Demolition of the center crushes separated families' hopes, severing a last tie between the Koreas
In this file photo taken on Aug. 26, 2018, North Korean Park Young Hee (right), 85, cries with her South Korean sister Park Yoo-hee (left), 83, as they bid farewell at the last meeting of a three-day family reunion event at North Korea's Mount Kumgang resort. (Photo: AFP)
By AFP, Seoul
Published: February 13, 2025 05:10 AM GMT
Updated: February 13, 2025 05:26 AM GMT
North Korea is demolishing a venue that for decades hosted tearful reunions of families separated by the Korean War and the division of the country, Seoul said on Feb. 13, decrying the "inhumane" move.
Millions of people were swept apart by the 1950-53 Korean War, which split the peninsula and separated brothers and sisters, parents and children, and husbands and wives.
Hostilities ceased with an armistice rather than a peace treaty, leaving the two Koreas technically still at war and with all direct civilian exchanges prohibited.
Emotional reunions in the North's Kumgang mountain served as a testament to the devastating human cost of the Korean peninsula's division.
However, the meetings were subject to the vagaries of inter-Korea politics and often used as a negotiating tool by Pyongyang.
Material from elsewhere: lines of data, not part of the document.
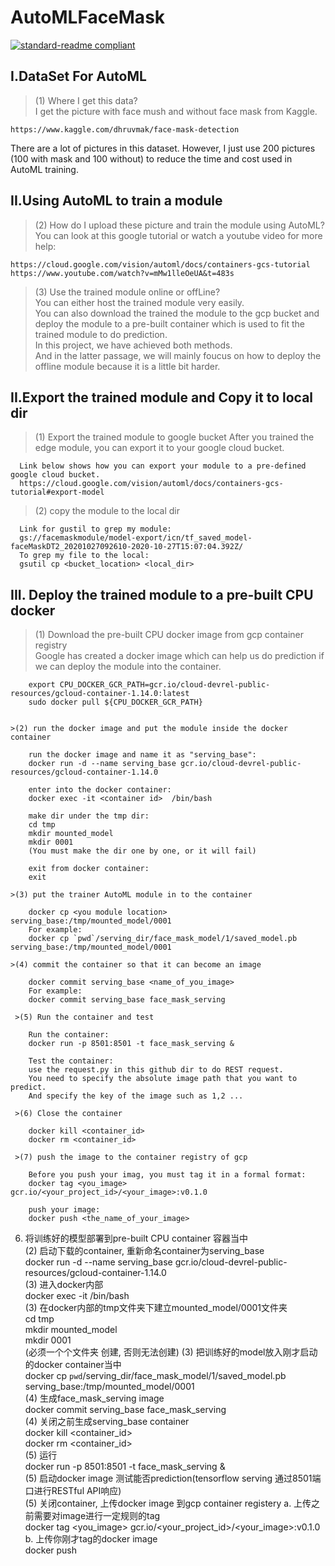 # AutoMLFaceMask

[![standard-readme compliant](https://img.shields.io/badge/readme%20style-standard-brightgreen.svg?style=flat-square)](https://github.com/RichardLitt/standard-readme)

## I.DataSet For AutoML
  >(1) Where I get this data?  
    I get the picture with face mush and without face mask from Kaggle.  
  
    https://www.kaggle.com/dhruvmak/face-mask-detection  
          
  There are a lot of pictures in this dataset. However, I just use 200 pictures (100 with mask and 100 without) to reduce the time and cost used in AutoML training.   
## II.Using AutoML to train a module
  >(2) How do I upload these picture and train the module using AutoML?  
    You can look at this google tutorial or watch a youtube video for more help:  
          
    https://cloud.google.com/vision/automl/docs/containers-gcs-tutorial  
    https://www.youtube.com/watch?v=mMw1lleOeUA&t=483s  
            
   
   >(3) Use the trained module online or offLine?  
   You can either host the trained module very easily.  
   You can also download the trained the module to the gcp bucket and deploy the module to a pre-built container which is used to fit the trained module to do prediction.  
   In this project, we have achieved both methods.  
   And in the latter passage, we will mainly foucus on how to deploy the offline module because it is a little bit harder.  
   
## II.Export the trained module and Copy it to local dir
   >(1) Export the trained module to google bucket 
   After you trained the edge module, you can export it to your google cloud bucket.  
      
      Link below shows how you can export your module to a pre-defined google cloud bucket.  
      https://cloud.google.com/vision/automl/docs/containers-gcs-tutorial#export-model    
     
   >(2) copy the module to the local dir
   
      Link for gustil to grep my module:
      gs://facemaskmodule/model-export/icn/tf_saved_model-faceMaskDT2_20201027092610-2020-10-27T15:07:04.392Z/  
      To grep my file to the local:  
      gsutil cp <bucket_location> <local_dir>  
      
## III. Deploy the trained module to a pre-built CPU docker 
   >(1) Download the pre-built CPU docker image from gcp container registry    
   Google has created a docker image which can help us do prediction if we can deploy the module into the container.  
      
        export CPU_DOCKER_GCR_PATH=gcr.io/cloud-devrel-public-resources/gcloud-container-1.14.0:latest  
        sudo docker pull ${CPU_DOCKER_GCR_PATH}  
     
     
    >(2) run the docker image and put the module inside the docker container  
    
        run the docker image and name it as "serving_base":
        docker run -d --name serving_base gcr.io/cloud-devrel-public-resources/gcloud-container-1.14.0
        
        enter into the docker container:
        docker exec -it <container id>  /bin/bash
        
        make dir under the tmp dir: 
        cd tmp
        mkdir mounted_model
        mkdir 0001
        (You must make the dir one by one, or it will fail)
        
        exit from docker container:  
        exit
        
    >(3) put the trainer AutoML module in to the container  
    
        docker cp <you module location> serving_base:/tmp/mounted_model/0001
        For example:
        docker cp `pwd`/serving_dir/face_mask_model/1/saved_model.pb serving_base:/tmp/mounted_model/0001
        
    >(4) commit the container so that it can become an image 
    
        docker commit serving_base <name_of_you_image>
        For example:
        docker commit serving_base face_mask_serving
        
     >(5) Run the container and test
        
        Run the container:
        docker run -p 8501:8501 -t face_mask_serving &
        
        Test the container:  
        use the request.py in this github dir to do REST request.  
        You need to specify the absolute image path that you want to predict.  
        And specify the key of the image such as 1,2 ...  
        
     >(6) Close the container 
        
        docker kill <container_id>
        docker rm <container_id>
        
     >(7) push the image to the container registry of gcp
     
        Before you push your imag, you must tag it in a formal format:    
        docker tag <you_image> gcr.io/<your_project_id>/<your_image>:v0.1.0
        
        push your image:
        docker push <the_name_of_your_image>
        
        
6. 将训练好的模型部署到pre-built CPU container 容器当中  
  (2) 启动下载的container, 重新命名container为serving_base  
        docker run -d --name serving_base gcr.io/cloud-devrel-public-resources/gcloud-container-1.14.0  
  (3)  进入docker内部  
      docker exec -it <container id>  /bin/bash  
  (3)  在docker内部的tmp文件夹下建立mounted_model/0001文件夹  
      cd tmp  
      mkdir mounted_model  
      mkdir 0001  
      (必须一个个文件夹 创建, 否则无法创建)
  (3) 把训练好的model放入刚才启动的docker container当中  
       docker cp `pwd`/serving_dir/face_mask_model/1/saved_model.pb serving_base:/tmp/mounted_model/0001    
  (4) 生成face_mask_serving image  
       docker commit serving_base face_mask_serving  
  (4)  关闭之前生成serving_base container  
      docker kill <container_id>    
      docker rm <container_id>  
  (5) 运行  
      docker run -p 8501:8501 -t face_mask_serving &  
  (5) 启动docker image 测试能否prediction(tensorflow serving 通过8501端口进行RESTful API响应)  
  (5) 关闭container, 上传docker image 到gcp container registery
      a. 上传之前需要对image进行一定规则的tag  
        docker tag <you_image> gcr.io/<your_project_id>/<your_image>:v0.1.0  
      b.  上传你刚才tag的docker image  
        docker push <you-pre-taged-image>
The last one was held in 2018.
"The demolition of the Mount Kumgang Reunion Center is an inhumane act that tramples on the earnest wishes of separated families," a spokesperson for Seoul's unification ministry said.
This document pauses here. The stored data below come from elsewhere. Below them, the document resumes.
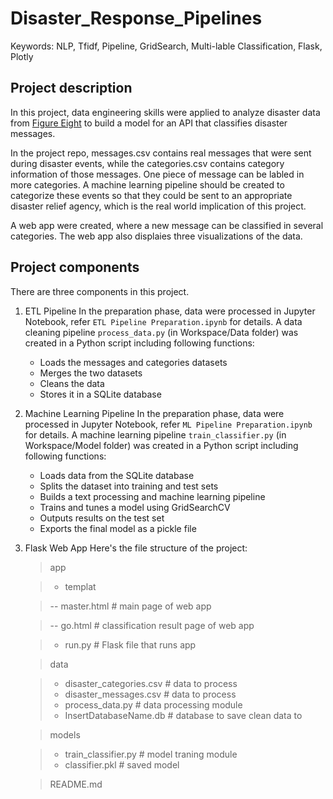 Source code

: # Disaster_Response_Pipelines
Keywords: NLP, Tfidf, Pipeline, GridSearch, Multi-lable Classification, Flask, Plotly

## Project description
In this project, data engineering skills were applied to analyze disaster data from [Figure Eight](https://appen.com/) to build a model for an API that classifies disaster messages.

In the project repo, messages.csv contains real messages that were sent during disaster events, while the categories.csv contains category information of those messages. One piece of message can be labled in more categories. A machine learning pipeline should be created to categorize these events so that they could be sent to an appropriate disaster relief agency, which is the real world implication of this project.

A web app were created, where a new message can be classified in several categories. The web app also displaies three visualizations of the data. 

## Project components
There are three components in this project.

1. ETL Pipeline
In the preparation phase, data were processed in Jupyter Notebook, refer `ETL Pipeline Preparation.ipynb` for details. A data cleaning pipeline `process_data.py` (in Workspace/Data folder) was created in a Python script including following functions:

    * Loads the messages and categories datasets
    * Merges the two datasets
    * Cleans the data
    * Stores it in a SQLite database


2. Machine Learning Pipeline
In the preparation phase, data were processed in Jupyter Notebook, refer `ML Pipeline Preparation.ipynb` for details. A machine learning  pipeline `train_classifier.py` (in Workspace/Model folder) was created in a Python script including following functions:

    * Loads data from the SQLite database
    * Splits the dataset into training and test sets
    * Builds a text processing and machine learning pipeline
    * Trains and tunes a model using GridSearchCV
    * Outputs results on the test set
    * Exports the final model as a pickle file


3. Flask Web App
Here's the file structure of the project:
    >app
    
    >- templat
    
    >-- master.html       # main page of web app
    
    >-- go.html           # classification result page of web app
    
    >- run.py             # Flask file that runs app
    
    >data
    
    >- disaster_categories.csv  # data to process
    >- disaster_messages.csv    # data to process
    >- process_data.py          # data processing module
    >- InsertDatabaseName.db    # database to save clean data to
    
    >models
    
    >- train_classifier.py  # model traning module
    >- classifier.pkl       # saved model
    
    >README.md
South Korea "sternly urges an immediate halt to such actions" and "expresses strong regret."
"North Korea's unilateral demolition cannot be justified under any pretext, and the North Korean authorities must bear full responsibility for this situation," the spokesperson added.
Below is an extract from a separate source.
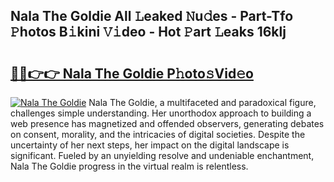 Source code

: ## Nala The Goldie All 𝙻eaked 𝙽u𝚍es - Part-Tfo 𝙿hotos B𝚒kini 𝚅𝚒deo - Hot 𝙿art 𝙻eaks 16klj

# <h2><a href="http://ld3ep4.urlbe.top/?page=Nala+The+Goldie">🔗🔗👉👉 Nala The Goldie P𝚑oto𝚜Vid𝚎o</a></h2>

[![Nala The Goldie](https://i.imgur.com/eBuTRDB.gif)](http://ld3ep4.urlbe.top/?page=Nala+The+Goldie)
Nala The Goldie, a multifaceted and paradoxical figure, challenges simple understanding. Her unorthodox approach to building a web presence has magnetized and offended observers, generating debates on consent, morality, and the intricacies of digital societies. Despite the uncertainty of her next steps, her impact on the digital landscape is significant. Fueled by an unyielding resolve and undeniable enchantment, Nala The Goldie progress in the virtual realm is relentless.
Since 1988, around 130,000 South Koreans have registered their "separated families."
As of 2025, around 36,000 of those individuals are still alive, according to official data.
Seventy-five percent say they do not know if their relatives are alive or dead.
A handful were lucky enough to be chosen to take part in the occasional cross-border reunions, mostly hosted at the Mount Kumgang resort.
With the reunion program effectively halted, the reality for most of the separated families is that they are unlikely to ever see each other again.
Severing ties
North and South Korea held the first such reunion in 1985, but it was not until 2000 that they became regular events following the first inter-Korean summit that year.
The reunions were marked by emotional scenes of families tearfully reuniting and parting after brief days of meeting.
Relations between the two Koreas are now at one of their lowest points in years, with the North launching a flurry of ballistic missiles last year in violation of UN sanctions.
North Korean leader Kim Jong Un last year declared Seoul his "principal enemy" and renounced his government's long-held goal of re-unification.
"Kim Jong Un declared his intention to sever all inter-Korean ties," Lim Eul-chul, a professor at Seoul's Institute for Far Eastern Studies, said.
"I see this as part of that process," Lim said, of the reunion center demolition.
Pyongyang has also bombarded the South with trash-carrying balloons, in what it says is retaliation for anti-Pyongyang propaganda missives sent north by activists.